İsmet Efendi Tekkesi ve İsmailağa Camii
Ali Haydar Ahıshavî Hazretleri (Kuddise Sirruhû), pek çok medrese ve kurumda vazife almışsalar da, kendilerinin ismi anıldığında Fatih Camii ile birlikte daha çok İsmet Efendi Tekkesi ve İsmailağa camii akla gelir. Osmanlı medeniyetinde irfânî yönden önemli tesiri olan İsmet Efendi tekkesinin son postnişini olması hasebiyle Ali Haydar Ahıshavî hazretleriyle (Kuddise Sirruhû) İsmet Efendi tekkesi arasında farklı bir manevi münasebet söz konusudur.

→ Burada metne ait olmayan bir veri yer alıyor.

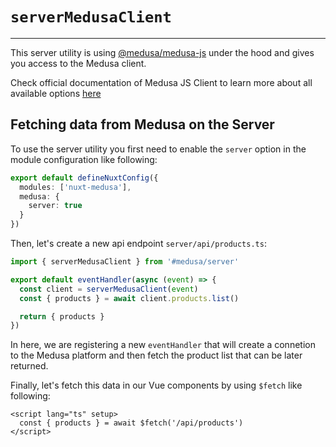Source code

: # `serverMedusaClient`

---

This server utility is using [@medusa/medusa-js](https://www.npmjs.com/package/@medusajs/medusa-js) under the hood and gives you access to the Medusa client.

Check official documentation of Medusa JS Client to learn more about all available options [here](https://docs.medusajs.com/js-client/overview/)

## Fetching data from Medusa on the Server

To use the server utility you first need to enable the `server` option in the module configuration like following:

```ts
export default defineNuxtConfig({
  modules: ['nuxt-medusa'],
  medusa: {
    server: true
  }
})
```

Then, let's create a new api endpoint `server/api/products.ts`:

```ts
import { serverMedusaClient } from '#medusa/server'

export default eventHandler(async (event) => {
  const client = serverMedusaClient(event)
  const { products } = await client.products.list()

  return { products }
})
```

In here, we are registering a new `eventHandler` that will create a connetion to the Medusa platform and then fetch the product list that can be later returned.

Finally, let's fetch this data in our Vue components by using `$fetch` like following:

```vue
<script lang="ts" setup>
  const { products } = await $fetch('/api/products')
</script>
```

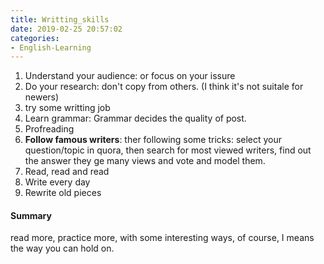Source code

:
 ```yaml
---
title: Writting_skills
date: 2019-02-25 20:57:02
categories:
- English-Learning
---
```

1. Understand your audience: or focus on your issure
2. Do your research: don't copy from others. (I think it's not suitale for newers)
3. try some writting job
4. Learn grammar: Grammar decides the quality of post.
5. Profreading
6. **Follow famous writers**: ther following some tricks: select your question/topic in quora, then search for most viewed writers,  find out the answer they ge many views and vote and model them.
7. Read, read and read
8. Write every day
9. Rewrite old pieces

#### Summary
read more, practice more, with some interesting ways, of course, I means the way you can hold on.
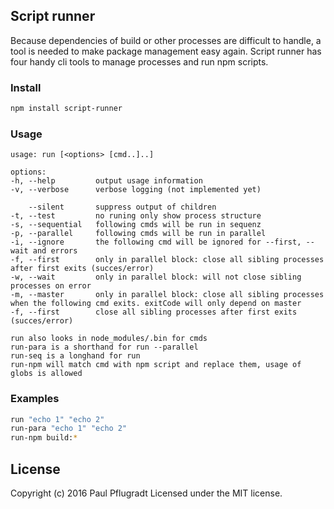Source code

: ## Script runner

Because dependencies of build or other processes are difficult to handle, a tool is needed to make package management easy again.
Script runner has four handy cli tools to manage processes and run npm scripts.

### Install

```bash
npm install script-runner
```

### Usage

```
usage: run [<options> [cmd..]..]

options:
-h, --help         output usage information
-v, --verbose      verbose logging (not implemented yet)

    --silent       suppress output of children
-t, --test         no runing only show process structure
-s, --sequential   following cmds will be run in sequenz
-p, --parallel     following cmds will be run in parallel
-i, --ignore       the following cmd will be ignored for --first, --wait and errors
-f, --first        only in parallel block: close all sibling processes after first exits (succes/error)
-w, --wait         only in parallel block: will not close sibling processes on error
-m, --master       only in parallel block: close all sibling processes when the following cmd exits. exitCode will only depend on master
-f, --first        close all sibling processes after first exits (succes/error)

run also looks in node_modules/.bin for cmds
run-para is a shorthand for run --parallel
run-seq is a longhand for run
run-npm will match cmd with npm script and replace them, usage of globs is allowed
```

### Examples

```bash
run "echo 1" "echo 2"
run-para "echo 1" "echo 2"
run-npm build:*
```


## License
Copyright (c) 2016 Paul Pflugradt
Licensed under the MIT license.
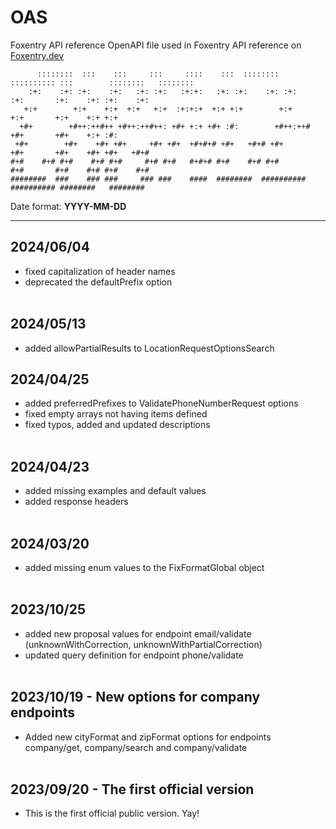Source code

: # OAS
Foxentry API reference OpenAPI file used in Foxentry API reference on [Foxentry.dev](https://foxentry.dev)

 ```
       ::::::::  :::    :::     :::     ::::    :::  ::::::::  :::::::::: :::        ::::::::   :::::::: 
     :+:    :+: :+:    :+:   :+: :+:   :+:+:   :+: :+:    :+: :+:        :+:       :+:    :+: :+:    :+: 
    +:+        +:+    +:+  +:+   +:+  :+:+:+  +:+ +:+        +:+        +:+       +:+    +:+ +:+         
   +#+        +#++:++#++ +#++:++#++: +#+ +:+ +#+ :#:        +#++:++#   +#+       +#+    +:+ :#:          
  +#+        +#+    +#+ +#+     +#+ +#+  +#+#+# +#+   +#+# +#+        +#+       +#+    +#+ +#+   +#+#
#+#    #+# #+#    #+# #+#     #+# #+#   #+#+# #+#    #+# #+#        #+#       #+#    #+# #+#    #+#     
 ########  ###    ### ###     ### ###    ####  ########  ########## ########## ########   ########       
```

Date format: **YYYY-MM-DD**

***
## 2024/06/04<br>
- fixed capitalization of header names
- deprecated the defaultPrefix option
<br><br>

## 2024/05/13<br>
- added allowPartialResults to LocationRequestOptionsSearch

## 2024/04/25<br>
- added preferredPrefixes to ValidatePhoneNumberRequest options
- fixed empty arrays not having items defined
- fixed typos, added and updated descriptions
<br><br>

## 2024/04/23<br>
- added missing examples and default values
- added response headers
<br><br>

## 2024/03/20<br>
- added missing enum values to the FixFormatGlobal object
<br><br>

## 2023/10/25<br>
- added new proposal values for endpoint email/validate (unknownWithCorrection, unknownWithPartialCorrection)
- updated query definition for endpoint phone/validate
<br><br>

## 2023/10/19 - New options for company endpoints <br>
- Added new cityFormat and zipFormat options for endpoints company/get, company/search and company/validate <br><br>

## 2023/09/20 - The first official version <br>
- This is the first official public version. Yay! <br><br>
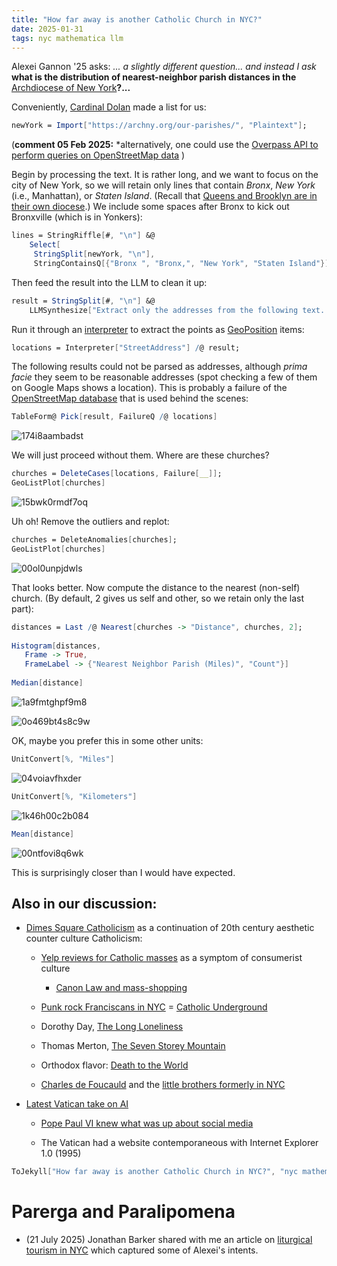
 ```yaml
---
title: "How far away is another Catholic Church in NYC?"
date: 2025-01-31
tags: nyc mathematica llm
---
```


Alexei Gannon '25 asks: *... a slightly different question... and instead I ask* **what is the distribution of nearest-neighbor parish distances in the** [Archdiocese of New York](https://archny.org)**?...** 

Conveniently, [Cardinal Dolan](https://archny.org/about/cardinal-dolan/) made a list for us:

```mathematica
newYork = Import["https://archny.org/our-parishes/", "Plaintext"];
```

(**comment 05 Feb 2025:** *alternatively, one could use the  [Overpass API to perform queries on OpenStreetMap data](https://community.wolfram.com/groups/-/m/t/3377303) )

Begin by processing the text. It is rather long, and we want to focus on the city of New York, so we will retain only lines that contain *Bronx*, *New York* (i.e., Manhattan), or *Staten Island*.  (Recall that [Queens and Brooklyn are in their own diocese](https://en.wikipedia.org/wiki/List_of_churches_in_the_Roman_Catholic_Diocese_of_Brooklyn).)  We include some spaces after Bronx to kick out Bronxville (which is in Yonkers):

```mathematica
lines = StringRiffle[#, "\n"] &@
    Select[
     StringSplit[newYork, "\n"], 
     StringContainsQ[{"Bronx ", "Bronx,", "New York", "Staten Island"}]];
```

Then feed the result into the LLM to clean it up:

```mathematica
result = StringSplit[#, "\n"] &@
    LLMSynthesize["Extract only the addresses from the following text. Put each address on its own line. Write the address in the form: 123 Main Street, Anytown,  NY 12345. Do not include any other information, such as markdown.  Here is the text:\n" <> lines];
```

Run it through an [interpreter](http://reference.wolfram.com/language/ref/interpreter/StreetAddress.html) to extract the points as [GeoPosition](http://reference.wolfram.com/language/ref/GeoPosition.html) items: 

```mathematica
locations = Interpreter["StreetAddress"] /@ result;
```

The following results could not be parsed as addresses, although *prima facie* they seem to be reasonable addresses (spot checking a few of them on Google Maps shows a location). This is probably a failure of the [OpenStreetMap database](http://reference.wolfram.com/language/ref/interpreter/StreetAddress.html) that is used behind the scenes:

```mathematica
TableForm@ Pick[result, FailureQ /@ locations]
```

![174i8aambadst](/blog/images/2025/1/31/174i8aambadst.png)

We will just proceed without them.  Where are these churches?

```mathematica
churches = DeleteCases[locations, Failure[__]];
GeoListPlot[churches]
```

![15bwk0rmdf7oq](/blog/images/2025/1/31/15bwk0rmdf7oq.png)

Uh oh! Remove the outliers and replot: 

```mathematica
churches = DeleteAnomalies[churches];
GeoListPlot[churches]
```

![00ol0unpjdwls](/blog/images/2025/1/31/00ol0unpjdwls.png)

That looks better. Now compute the distance to the nearest (non-self) church. (By default, 2 gives us self and other, so we retain only the last part):

```mathematica
distances = Last /@ Nearest[churches -> "Distance", churches, 2]; 
 
Histogram[distances, 
   Frame -> True, 
   FrameLabel -> {"Nearest Neighbor Parish (Miles)", "Count"}] 
 
Median[distance]
```

![1a9fmtghpf9m8](/blog/images/2025/1/31/1a9fmtghpf9m8.png)

![0o469bt4s8c9w](/blog/images/2025/1/31/0o469bt4s8c9w.png)

OK, maybe you prefer this in some other units:

```mathematica
UnitConvert[%, "Miles"]
```

![04voiavfhxder](/blog/images/2025/1/31/04voiavfhxder.png)

```mathematica
UnitConvert[%, "Kilometers"]
```

![1k46h00c2b084](/blog/images/2025/1/31/1k46h00c2b084.png)

```mathematica
Mean[distance]
```

![00ntfovi8q6wk](/blog/images/2025/1/31/00ntfovi8q6wk.png)

This is surprisingly closer than I would have expected.

## Also in our discussion:

- [Dimes Square Catholicism](https://www.nytimes.com/2022/08/09/opinion/nyc-catholicism-dimes-square-religion.html) as a continuation of 20th century aesthetic counter culture Catholicism: 

    - [Yelp reviews for Catholic masses](https://www.yelp.com/search?find_desc=Catholic+Mass&find_loc=New+York%2C+NY) as a symptom of consumerist culture

        - [Canon Law and mass-shopping]( https://canonlawmadeeasy.com/2008/04/11/parish-registration/ )

    - [Punk rock Franciscans in NYC](https://www.nytimes.com/2007/04/22/nyregion/thecity/22monk.html)  = [Catholic Underground](https://www.catholicunderground.net)

    - Dorothy Day, [The Long Loneliness](https://amzn.to/4hEcetc)

    - Thomas Merton, [The Seven Storey Mountain](https://amzn.to/3Ej3QkJ)

    - Orthodox flavor: [Death to the World](https://deathtotheworld.com/)  

    - [Charles de Foucauld](https://en.wikipedia.org/wiki/Charles_de_Foucauld) and the [little brothers formerly in NYC](https://www.nytimes.com/2008/07/03/nyregion/03order.html)

- [Latest Vatican take on AI](https://www.vatican.va/roman_curia/congregations/cfaith/documents/rc_ddf_doc_20250128_antiqua-et-nova_en.html)

    - [Pope Paul VI knew what was up about social media](https://www.vatican.va/archive/hist_councils/ii_vatican_council/documents/vat-ii_decree_19631204_inter-mirifica_en.html) 

    - The Vatican had a website contemporaneous with Internet Explorer 1.0 (1995)

```mathematica
ToJekyll["How far away is another Catholic Church in NYC?", "nyc mathematica llm"]
```

# Parerga and Paralipomena

 - (21 July 2025) Jonathan Barker shared with me an article on [liturgical tourism in NYC](https://cracksinpomo.substack.com/p/confessions-of-a-liturgical-tourist) which captured some of Alexei's intents.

Günümüzün önemli bir irşâd merkezi olarak hâlen faaliyetteki İsmailağa Camiinin bu hüviyeti, caminin ihyası ve irşad merkezine dönüşmesi açısından Ali Haydar Efendi Hazretleriyle (Kuddise Sirruhû) direkt ilişkilidir. Zira caminin ihyasına vesile olan rüyayı gören Ali Haydar Efendi Hazretleri’nin (Kuddise Sirruhû) büyük oğlu Şerif ağabeydir ve bunun üzerine camiyi masrafların da önemli bir kısmını üstlenmek suretiyle tamir ettirerek hizmete açılmasına vesile olan da, silsile-i aliyemizin günümüzdeki son halkası Hacı Mahmud el-Ûfî Hazretlerimiz (Kuddise Sirruhû)’in bu camide vazifeye başlamasına vesile olan da Ali Haydar Ahıshavî Hazretleridir (Kuddise Sirruhû).
Ali Haydar Efendi Babamız ve Hacı Mahmud Efendi Hazretlerimiz
Ali Haydar Efendi babamız ile Efendi hazretlerimizin (Kuddise Sirruhumâ) tanışmasına, Ali Rıza Bezzâz Hazretlerinin kerâmeti vesile olmuştur. İsmet Efendi Tekkesinde bulunan Ali Haydar Efendi babamız zuhuratta Ali Rıza Bezzâz Hazretleri’nin (Kuddise Sirruhû) işaretiyle Bandırma’da askerlik vazifesini yerine getirmekte olan Efendi Hazretlerimizi (Kuddise Sirruhû) arar ve bugünkü gibi adres ve sair bilgilerin kullanımı yaygın olmadığından bir zorluk söz konusu olur. Çocukluğundan beri evliyaya yüksek muhabbetle bağlı olan Efendi Hazretlerimizin, Ali Rıza Bezzâz hazretlerinin (Kuddise Sirruhumâ) kabrini ziyaret etmesi ve halifelerini sorması, Ali Haydar Efendi Babamız (Kuddise Sirruhû) hakkında bilgi almasını sağladı. Ve manevi işaretle başlayan münasebet, Bandırma’da bir Cuma namazı sonrası gerçekleşti.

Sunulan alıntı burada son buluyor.